Dicen los psicólogos que una persona entra en crisis cuando en su vida coinciden tantos cambios que deja de ser capaz de manejarlos. En mi caso, a la compra del piso se le unió un gran cambio familiar. Mis padres, que llevaban más de una década sin hablarse con una parte importante de mi familia, decidieron aceptar las invitaciones que les llegaban desde el otro lado y recuperar la relación.

Así fue cómo, en mi hasta entonces pequeño y controlado pedacito de cielo, empezaron a surgir nuevas estrellas, constelaciones y galaxias, hermosas y sobrecogedoras a la vez.

El cambio era bueno, muy bueno. Habían sido muchos años de echar de menos, de imaginar, de recordar. Así que fue bueno ponernos una cara actual, una voz, volver a compartir una conversación, una cena. Pero cuando empezaron las preguntas incómodas, me paralicé. Y en mi cabeza se agolparon las dudas.

¿Sería capaz de manejarlo? ¿Sería capaz de jugarme una familia recién recuperada? ¿Se daría siquiera la posibilidad? ¿Me apoyarían entonces mis padres? Y si no se daba, o si no me apoyaban, ¿qué sería de mí? ¿Podría hacerlo yo sola? ¿Me atrevería incluso sabiendo que, si perdía, tendría que renunciar? Pero renunciar, ¿a qué? ¿A mis sueños de futuro, a mi pareja, a mi propia familia? ¿O a quienes ya perdí una vez y no sabía si quería, si podía volver a perder?

Entonces empezó la ansiedad. Al principio, solo un nudo en la garganta, una sensación permamente de ahogo, sin un referente concreto que pudiera reconocer. Hoy puedo explicarlo; pero, entonces, no podía. No sabía qué era lo que me estaba afectando, ni cuánto. Me sentía confusa, no me sabía decir.

Fueron muchos meses en blanco, mientras la ansiedad iba creciendo y mi cuerpo se sentía cada vez peor, sin que mi mente pudiera atar esos cabos que ahora parecen una correlación clara y concreta de causas y efectos, pero que en aquellos momentos permanecían aislados, sin ninguna relación.
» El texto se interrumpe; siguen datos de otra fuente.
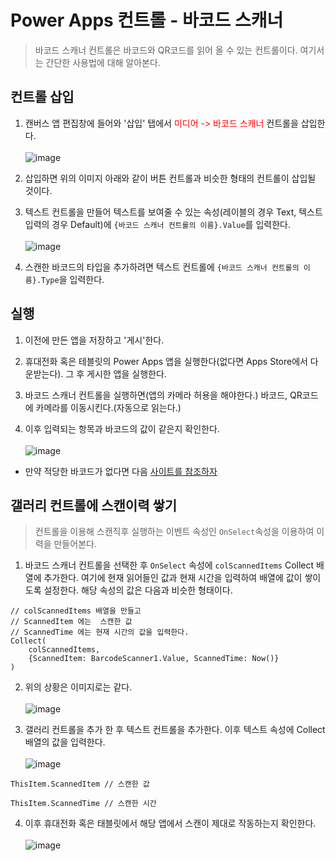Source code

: # Power Apps 컨트롤 - 바코드 스캐너
> 바코드 스캐너 컨트롤은 바코드와 QR코드를 읽어 올 수 있는 컨트롤이다. 여기서는 간단한 사용법에 대해 알아본다.

## 컨트롤 삽입

1. 캔버스 앱 편집창에 들어와 '삽입' 탭에서 <span style="color:red">미디어 -> 바코드 스캐너</span> 컨트롤을 삽입한다.<br><br>![image](https://user-images.githubusercontent.com/39551265/180693965-1f09ce1c-2a1c-4297-acd4-d15f40a28d58.png)<br>


2. 삽입하면 위의 이미지 아래와 같이 버튼 컨트롤과 비슷한 형태의 컨트롤이 삽입될 것이다.

3. 텍스트 컨트롤을 만들어 텍스트를 보여줄 수 있는 속성(레이블의 경우 Text, 텍스트 입력의 경우 Default)에 `{바코드 스캐너 컨트롤의 이름}.Value`를 입력한다.<br><br>![image](https://user-images.githubusercontent.com/39551265/180694229-65deff10-738e-40f2-9f75-8651e811ef6f.png)<br>

4. 스캔한 바코드의 타입을 추가하려면 텍스트 컨트롤에 `{바코드 스캐너 컨트롤의 이름}.Type`을 입력한다.


## 실행

1. 이전에 만든 앱을 저장하고 '게시'한다.

2. 휴대전화 혹은 테블릿의 Power Apps 앱을 실행한다(없다면 Apps Store에서 다운받는다). 그 후 게시한 앱을 실행한다.

3. 바코드 스캐너 컨트롤을 실행하면(앱의 카메라 허용을 해야한다.) 바코드, QR코드에 카메라를 이동시킨다.(자동으로 읽는다.)

4. 이후 입력되는 항목과 바코드의 값이 같은지 확인한다. <br><br>![image](https://user-images.githubusercontent.com/39551265/180697330-c3c93e80-600a-44d7-94f3-3d0a01fcb950.png)<br>

* 만약 적당한 바코드가 없다면 다음 [사이트를 참조하자](https://wepplication.github.io/tools/barcodeGen/)


## 갤러리 컨트롤에 스캔이력 쌓기
> 컨트롤을 이용해 스캔직후 실행하는 이벤트 속성인 `OnSelect`속성을 이용하여 이력을 만들어본다.

1. 바코드 스캐너 컨트롤을 선택한 후 `OnSelect` 속성에 `colScannedItems` Collect 배열에 추가한다. 여기에 현재 읽어들인 값과 현재 시간을 입력하여 배열에 값이 쌓이도록 설정한다. 해당 속성의 값은 다음과 비슷한 형태이다.

```
// colScannedItems 배열을 만들고
// ScannedItem 에는  스캔한 값
// ScannedTime 에는 현재 시간의 값을 입력한다.
Collect(
    colScannedItems,
    {ScannedItem: BarcodeScanner1.Value, ScannedTime: Now()}
)
```

2. 위의 상황은 이미지로는 같다.<br><br>![image](https://user-images.githubusercontent.com/39551265/180695968-f28f4605-1b29-4aad-be71-a050a3b4f145.png)<br>

3. 갤러리 컨트롤을 추가 한 후 텍스트 컨트롤을 추가한다. 이후 텍스트 속성에 Collect배열의 값을 입력한다.  <br><br>![image](https://user-images.githubusercontent.com/39551265/180696724-71820205-e597-41ef-8272-c25492c782af.png)<br>

```
ThisItem.ScannedItem // 스캔한 값
```

```
ThisItem.ScannedTime // 스캔한 시간
```

4. 이후 휴대전화 혹은 태블릿에서 해당 앱에서 스캔이 제대로 작동하는지 확인한다.<br><br>![image](https://user-images.githubusercontent.com/39551265/180697390-70ba4895-905b-448e-8eca-5656080475f7.png)<br>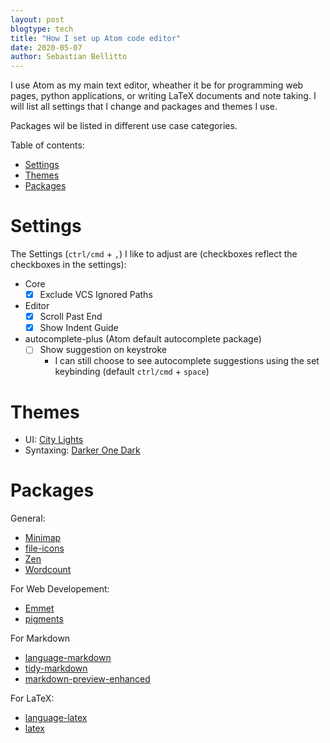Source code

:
 ```yaml
---
layout: post
blogtype: tech
title: "How I set up Atom code editor"
date: 2020-05-07
author: Sebastian Bellitto
---
```

I use Atom as my main text editor, wheather it be for programming web pages, python applications, or writing LaTeX documents and note taking.
I will list all settings that I change and packages and themes I use.

Packages wil be listed in different use case categories.

Table of contents:
<!-- @import "[TOC]" {cmd="toc" depthFrom=1 depthTo=6 orderedList=false} -->
<!-- code_chunk_output -->

- [Settings](#settings)
- [Themes](#themes)
- [Packages](#packages)

<!-- /code_chunk_output -->


# Settings

The Settings (`ctrl/cmd` + `,`) I like to adjust are (checkboxes reflect the checkboxes in the settings):

  - Core
    - [x] Exclude VCS Ignored Paths
  - Editor
    - [x] Scroll Past End
    - [x] Show Indent Guide
  - autocomplete-plus (Atom default autocomplete package)
    - [ ] Show suggestion on keystroke
      - I can still choose to see autocomplete suggestions using the set keybinding (default `ctrl/cmd` + `space`)

# Themes
- UI: [City Lights](https://atom.io/themes/city-lights-ui)
- Syntaxing: [Darker One Dark](https://atom.io/themes/darker-one-dark-syntax)

# Packages
General:
  - [Minimap](https://atom.io/packages/minimap)
  - [file-icons](https://atom.io/packages/file-icons)
  - [Zen](https://atom.io/packages/Zen)
  - [Wordcount](https://atom.io/packages/wordcount)

For Web Developement:
  - [Emmet](https://atom.io/packages/emmet)
  - [pigments](https://atom.io/packages/pigments)

For Markdown
  - [language-markdown](https://atom.io/packages/language-markdown)
  - [tidy-markdown](https://atom.io/packages/tidy-markdown)
  - [markdown-preview-enhanced](https://atom.io/packages/markdown-preview-enhanced)
  <!-- - [markdown-mindmap]() -->

For LaTeX:
  - [language-latex](https://atom.io/packages/language-latex)
  - [latex]()
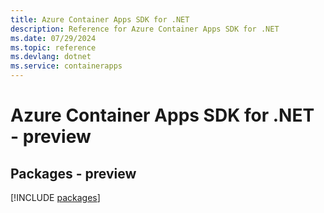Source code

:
 ```yaml
---
title: Azure Container Apps SDK for .NET
description: Reference for Azure Container Apps SDK for .NET
ms.date: 07/29/2024
ms.topic: reference
ms.devlang: dotnet
ms.service: containerapps
---
```

# Azure Container Apps SDK for .NET - preview
## Packages - preview
[!INCLUDE [packages](container-apps-index.md)]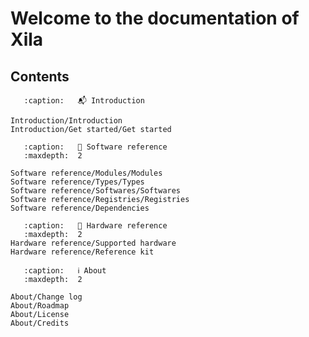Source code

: # Welcome to the documentation of Xila

## Contents

```{toctree}
   :caption:   📬 Introduction

Introduction/Introduction
Introduction/Get started/Get started
```

```{toctree}
   :caption:   📖 Software reference   
   :maxdepth:  2

Software reference/Modules/Modules
Software reference/Types/Types
Software reference/Softwares/Softwares
Software reference/Registries/Registries
Software reference/Dependencies
```

```{toctree}
   :caption:   🔌 Hardware reference
   :maxdepth:  2
Hardware reference/Supported hardware
Hardware reference/Reference kit
```

```{toctree}
   :caption:   ℹ️ About
   :maxdepth:  2

About/Change log
About/Roadmap
About/License
About/Credits
```

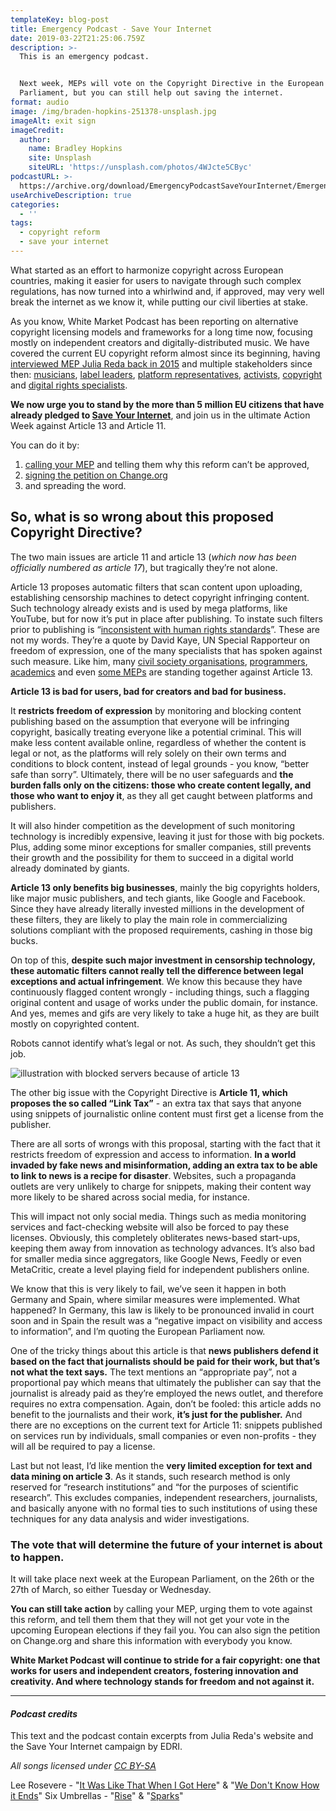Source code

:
 ```yaml
---
templateKey: blog-post
title: Emergency Podcast - Save Your Internet
date: 2019-03-22T21:25:06.759Z
description: >-
  This is an emergency podcast.


  Next week, MEPs will vote on the Copyright Directive in the European
  Parliament, but you can still help out saving the internet.
format: audio
image: /img/braden-hopkins-251378-unsplash.jpg
imageAlt: exit sign
imageCredit:
  author:
    name: Bradley Hopkins
    site: Unsplash
    siteURL: 'https://unsplash.com/photos/4WJcte5CByc'
podcastURL: >-
  https://archive.org/download/EmergencyPodcastSaveYourInternet/Emergency%20Podcast%20-%20Save%20your%20Internet.mp3
useArchiveDescription: true
categories:
  - ''
tags:
  - copyright reform
  - save your internet
---
```

What started as an effort to harmonize copyright across European countries, making it easier for users to navigate through such complex regulations, has now turned into a whirlwind and, if approved, may very well break the internet as we know it, while putting our civil liberties at stake. 

As you know, White Market Podcast has been reporting on alternative copyright licensing models and frameworks for a long time now, focusing mostly on independent creators and digitally-distributed music. We have covered the current EU copyright reform almost since its beginning, having [interviewed MEP Julia Reda back in 2015](https://www.whitemarketpodcast.eu/blog/2015-09-08-session-2-11-julia-reda-and-how-you-can-help-fixcopyright/) and multiple stakeholders since then: [musicians](https://www.whitemarketpodcast.eu/blog/2017-01-22-session-3-21-monster-jinx-special/), [label leaders](https://www.whitemarketpodcast.eu/blog/2016-10-02-session-3-11-experimentalism-pilot-eleven/), [platform representatives](https://www.whitemarketpodcast.eu/blog/2016-10-30-session-3-15-starfrosch-hot100/), [activists](https://www.whitemarketpodcast.eu/blog/2016-07-28-3-03-copy-me-copy-you/), [copyright](https://www.whitemarketpodcast.eu/blog/2016-10-16-session-3-13-exceptions-not-rule/) and [digital rights specialists](https://www.whitemarketpodcast.eu/blog/2017-07-30-session-4-01-talking-copyright-edri/).

**We now urge you to stand by the more than 5 million EU citizens that have already pledged to [Save Your Internet](https://saveyourinternet.eu/act/)**, and join us in the ultimate Action Week against Article 13 and Article 11. 

You can do it by: 

1. [calling your MEP](https://saveyourinternet.eu/act/) and telling them why this reform can’t be approved, 
2. [signing the petition on Change.org](https://www.change.org/p/european-parliament-stop-the-censorship-machinery-save-the-internet) 
3. and spreading the word. 

## So, what is so wrong about this proposed Copyright Directive?

The two main issues are article 11 and article 13 (*which now has been officially numbered as article 17*), but tragically they’re not alone. 

Article 13 proposes automatic filters that scan content upon uploading, establishing censorship machines to detect copyright infringing content. Such technology already exists and is used by mega platforms, like YouTube, but for now it’s put in place after publishing. To instate such filters prior to publishing is “[inconsistent with human rights standards](https://www.ohchr.org/EN/NewsEvents/Pages/DisplayNews.aspx?NewsID=24298&)”. These are not my words. They’re a quote by David Kaye, UN Special Rapporteur on freedom of expression, one of the many specialists that has spoken against such measure. Like him, many [civil society organisations](https://www.liberties.eu/en/news/delete-article-thirteen-open-letter/13194), [programmers](https://savecodeshare.eu/), [academics](https://papers.ssrn.com/sol3/papers.cfm?abstract_id=3054967) and even [some MEPs](https://pledge2019.eu) are standing together against Article 13.

**Article 13 is bad for users, bad for creators and bad for business.**

It **restricts freedom of expression** by monitoring and blocking content publishing based on the assumption that everyone will be infringing copyright, basically treating everyone like a potential criminal. This will make less content available online, regardless of whether the content is legal or not, as the platforms will rely solely on their own terms and conditions to block content, instead of legal grounds - you know, “better safe than sorry”. Ultimately, there will be no user safeguards and **the burden falls only on the citizens: those who create content legally, and those who want to enjoy it**, as they all get caught between platforms and publishers.

It will also hinder competition as the development of such monitoring technology is incredibly expensive, leaving it just for those with big pockets. Plus, adding some minor exceptions for smaller companies, still prevents their growth and the possibility for them to succeed in a digital world already dominated by giants.

**Article 13 only benefits big businesses**, mainly the big copyrights holders, like major music publishers, and tech giants, like Google and Facebook. Since they have already literally invested millions in the development of these filters, they are likely to play the main role in commercializing solutions compliant with the proposed requirements, cashing in those big bucks. 

On top of this, **despite such major investment in censorship technology, these automatic filters cannot really tell the difference between legal exceptions and actual infringement**. We know this because they have continuously flagged content wrongly - including things, such a flagging original content and usage of works under the public domain, for instance. And yes, memes and gifs are very likely to take a huge hit, as they are built mostly on copyrighted content.

Robots cannot identify what’s legal or not. As such, they shouldn’t get this job.

![illustration with blocked servers because of article 13](/img/social-banner-en.png)

The other big issue with the Copyright Directive is **Article 11, which proposes the so called “Link Tax”** - an extra tax that says that anyone using snippets of journalistic online content must first get a license from the publisher. 

There are all sorts of wrongs with this proposal, starting with the fact that it restricts freedom of expression and access to information. **In a world invaded by fake news and misinformation, adding an extra tax to be able to link to news is a recipe for disaster**. Websites, such a propaganda outlets are very unlikely to charge for snippets, making their content way more likely to be shared across social media, for instance. 

This will impact not only social media. Things such as media monitoring services and fact-checking website will also be forced to pay these licenses. Obviously, this completely obliterates news-based start-ups, keeping them away from innovation as technology advances. It’s also bad for smaller media since aggregators, like Google News, Feedly or even MetaCritic, create a level playing field for independent publishers online. 

We know that this is very likely to fail, we’ve seen it happen in both Germany and Spain, where similar measures were implemented. What happened? In Germany, this law is likely to be pronounced invalid in court soon and in Spain the result was a “negative impact on visibility and access to information”, and I’m quoting the European Parliament now.

One of the tricky things about this article is that **news publishers defend it based on the fact that journalists should be paid for their work, but that’s not what the text says.** The text mentions an “appropriate pay”, not a proportional pay which means that ultimately the publisher can say that the journalist is already paid as they’re employed the news outlet, and therefore requires no extra compensation. Again, don’t be fooled: this article adds no benefit to the journalists and their work, **it’s just for the publisher.**
And there are no exceptions on the current text for Article 11: snippets published on services run by individuals, small companies or even non-profits - they will all be required to pay a license.

Last but not least, I’d like mention the **very limited exception for text and data mining on article 3**. As it stands, such research method is only reserved for “research institutions” and “for the purposes of scientific research”. This excludes companies, independent researchers, journalists, and basically anyone with no formal ties to such institutions of using these techniques for any data analysis and wider investigations.

### The vote that will determine the future of your internet is about to happen.

It will take place next week at the European Parliament, on the 26th or the 27th of March, so either Tuesday or Wednesday.

**You can still take action** by calling your MEP, urging them to vote against this reform, and tell them them that they will not get your vote in the upcoming European elections if they fail you. You can also sign the petition on Change.org and share this information with everybody you know. 

**White Market Podcast will continue to stride for a fair copyright: one that works for users and independent creators, fostering innovation and creativity. And where technology stands for freedom and not against it.**

- - -

#### _Podcast credits_

This text and the podcast contain excerpts from Julia Reda's website and the Save Your Internet campaign by EDRI.

_All songs licensed under [CC BY-SA](https://creativecommons.org/licenses/by-sa/4.0/)_

Lee Rosevere - "[It Was Like That When I Got Here](http://freemusicarchive.org/music/Lee_Rosevere/Music_For_Podcasts_6/Lee_Rosevere_-_Music_For_Podcasts_6_-_11_It_Was_Like_That_When_I_Got_Here)" & "[We Don't Know How it Ends](http://freemusicarchive.org/music/Lee_Rosevere/Music_For_Podcasts_6/Lee_Rosevere_-_Music_For_Podcasts_6_-_17_We_Dont_Know_How_it_Ends)"
Six Umbrellas - "[Rise](http://freemusicarchive.org/music/Six_Umbrellas/Ad_Astra/02_Six_Umbrellas_-_Rise)" & "[Sparks](http://freemusicarchive.org/music/Six_Umbrellas/Ad_Astra/10_Six_Umbrellas_-_Sparks)"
Todavía hoy me sorprendo de lo difícil que resulta desenredar estos nudos, nudos mentales y emocionales que esconden sus cabos en lo más profundo y oculto de nuestro propio yo.

Incluso ahora, que escribo estas líneas, ahora que ya he superado la ansiedad, la depresión, y que mi situación familiar se ha aclarado por completo, me cuesta decirme lo que me pasaba. He de parar cada poco, para respirar hondo, para sollozar, para dejar caer las lágrimas sin control.

Me emociona profundamente saberme tan vulnerable, tan perdida y asustada. Y me siento orgullosa del camino recorrido. Muy, muy orgullosa. Y fuerte. Aunque todavía no soy capaz de confiar en mi fortaleza interior, sé que está ahí, que ahí ha estado y que seguirá estando, para llevarme de la mano por este camino que recorremos juntas desde hace tanto tiempo.

Un camino, por cierto, que no se parece en nada a una olla hirviendo.
Un camino lleno de sentido, para mí.

Encantada.

domingo, 29 de julio de 2012

¿Por qué ya no escribo sobre mi familia?


De un tiempo a esta parte, me he dado cuenta de que ya apenas escribo sobre mi familia.

Antes, solía dedicarles bastantes entradas en el blog: que si me odian, que si parece que me quieren, que si nunca me querrán... Sin embargo, hace ya varios años (¡varios años!) que no escribo sobre nada que tenga que ver con ellos y que sea actual.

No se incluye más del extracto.